The Least Generation.

A BA may not guarantee you a job, but not having a BA will guarantee that you don’t get a job.  Since the 2008 recession, the American economy has created 11.6 million new jobs.  Of  those new jobs, 99 percent went to people with at least some college and predominantly to people with a BA.[1]  A lot of those jobs probably were as managers, supervisors, and support staff.  Between 1983 and 2014, those job titles increased in number by 90 percent, while other occupations grew by only 40 percent.[2]

Since 1981, more than half of all BAs have been earned by women, rather than men.  Thirty-odd years of that trend has shifted the balance in the population at large.  Now, 29.9 percent of all men hold BAs, while 30.2 percent of all women hold BAs.  Obviously, at this rate the gap will become ever more stark.[3]

Back in 2005, about 40 percent of the graduate students studying science and mathematics in the United States came from foreign countries; in 2015, about 50 percent of the graduate students studying engineering came from outside the United States.[4]

According to the bipartisan commentator Juan Williams, the public schools have failed minority children.[5]  In 2015, 18 percent of black and 21 percent of Hispanic fourth-graders scored as “proficient” readers.  Among those aged 25-29 years, only 15 percent of Hispanics and 20 percent of blacks had BAs.  The Dallas sniper, Micah Johnson, had a high school GPA of 1.98.[6]  In turn, 2.00 is a “C” grade or “Average.”  At the same time, the Micah Johnson, graduated 430th out of a class of 453 seniors, in the bottom 5 percent of his class.  So, 95 percent of students in his class had a GPA of 2.00 or higher.  His GPA is emblematic of things that have gone wrong with American education.  A lot of grade inflation has taken place.  It looks like grades are almost entirely meaningless as an evaluation of work-ethic, knowledge, or intelligence.  Problematic kids get passed along by teachers.

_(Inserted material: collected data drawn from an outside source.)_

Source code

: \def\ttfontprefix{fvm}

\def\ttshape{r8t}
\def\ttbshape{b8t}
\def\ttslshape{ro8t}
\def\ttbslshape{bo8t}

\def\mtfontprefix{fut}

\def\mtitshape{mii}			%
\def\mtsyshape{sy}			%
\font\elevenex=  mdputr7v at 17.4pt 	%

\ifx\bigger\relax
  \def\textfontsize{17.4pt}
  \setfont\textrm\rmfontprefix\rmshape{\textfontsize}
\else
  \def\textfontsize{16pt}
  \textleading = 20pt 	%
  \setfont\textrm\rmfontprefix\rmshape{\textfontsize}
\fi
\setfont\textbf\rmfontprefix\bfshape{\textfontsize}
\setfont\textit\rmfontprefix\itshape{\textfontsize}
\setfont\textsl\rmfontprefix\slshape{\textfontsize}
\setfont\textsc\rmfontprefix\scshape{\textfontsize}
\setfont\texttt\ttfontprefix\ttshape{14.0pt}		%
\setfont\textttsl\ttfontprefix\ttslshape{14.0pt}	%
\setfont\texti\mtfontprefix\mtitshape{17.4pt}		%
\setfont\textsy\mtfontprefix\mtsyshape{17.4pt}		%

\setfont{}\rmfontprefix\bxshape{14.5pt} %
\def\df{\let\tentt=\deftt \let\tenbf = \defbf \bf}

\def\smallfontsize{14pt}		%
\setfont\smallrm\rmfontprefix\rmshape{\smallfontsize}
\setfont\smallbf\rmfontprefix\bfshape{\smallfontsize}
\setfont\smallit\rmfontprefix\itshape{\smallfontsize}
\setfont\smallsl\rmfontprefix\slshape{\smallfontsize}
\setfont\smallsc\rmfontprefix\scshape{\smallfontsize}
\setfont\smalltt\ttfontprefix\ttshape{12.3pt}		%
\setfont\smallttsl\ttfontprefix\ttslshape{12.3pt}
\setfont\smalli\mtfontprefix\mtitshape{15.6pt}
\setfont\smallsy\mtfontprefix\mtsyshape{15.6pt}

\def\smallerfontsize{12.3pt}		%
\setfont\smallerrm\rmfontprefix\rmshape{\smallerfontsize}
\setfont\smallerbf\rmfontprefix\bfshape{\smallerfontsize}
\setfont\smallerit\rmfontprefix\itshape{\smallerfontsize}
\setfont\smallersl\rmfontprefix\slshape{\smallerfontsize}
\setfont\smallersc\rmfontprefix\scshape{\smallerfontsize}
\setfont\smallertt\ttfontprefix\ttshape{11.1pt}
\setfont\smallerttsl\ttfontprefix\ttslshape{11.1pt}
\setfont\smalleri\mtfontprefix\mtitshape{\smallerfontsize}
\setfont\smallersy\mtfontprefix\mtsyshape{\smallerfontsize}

However, two-thirds (68 percent) of Americans do not have a college degree.[7]  When the “Great Recession” hit in 2008, employment slumped.  Kinfolk said “Jed, improve your skills!” So, college enrollments jumped by 25 percent, from 2.4 million in Fall 2007 to 3 million in Fall 2009.  By Fall 2015, 52.9 percent of these students had graduated with either an AS or a BS.[8]  But why didn’t the others graduate?   Over a third (38 percent) of people with college loan debt didn’t graduate.  Almost half (45 percent) of people with college loan debt think that college wasn’t worth the price.[9]  Better than three-quarters (78 percent) of those who think that the game wasn’t worth the candle earn less than $50,000 a year and better than two-thirds (68 percent) are having trouble paying their debt.

You need a BA for success.  Women do college better than men.  Whites do college better than blacks or Hispanics.  Americans don’t do math, science, or engineering.  Money shouldn’t be a barrier to talent, such as it is.  It would be easy to join the pack and throw all this on the schools and on the teachers.  However, there is a lot of parental malpractice evident.

[1] “Noted,” The Week, 15 July 2016, p. 16.

[2] “The bottom line,” The Week, 15 July 2016, p. 31.

[3] “Noted,” The Week, 30 October 2015, p. 16.

[4] “Noted,” The Week, 15 July 2015, p. 18.

[5] Juan Williams, “The scandal of our failing public schools,” The Week, 15 July 2016, p. 12.

[6] Dan Frosch and Josh Dawsey, “Dallas Shooter Bought Weapons Legally,” WSJ, 12 July 2016.

[7] “Noted,” The Week, 15 July 2016, p. 16.

[8] “The bottom line,” The Week, 4 December 2015, p. 36.

[9] “Poll Watch,” The Week, 15 July 2016, p. 17.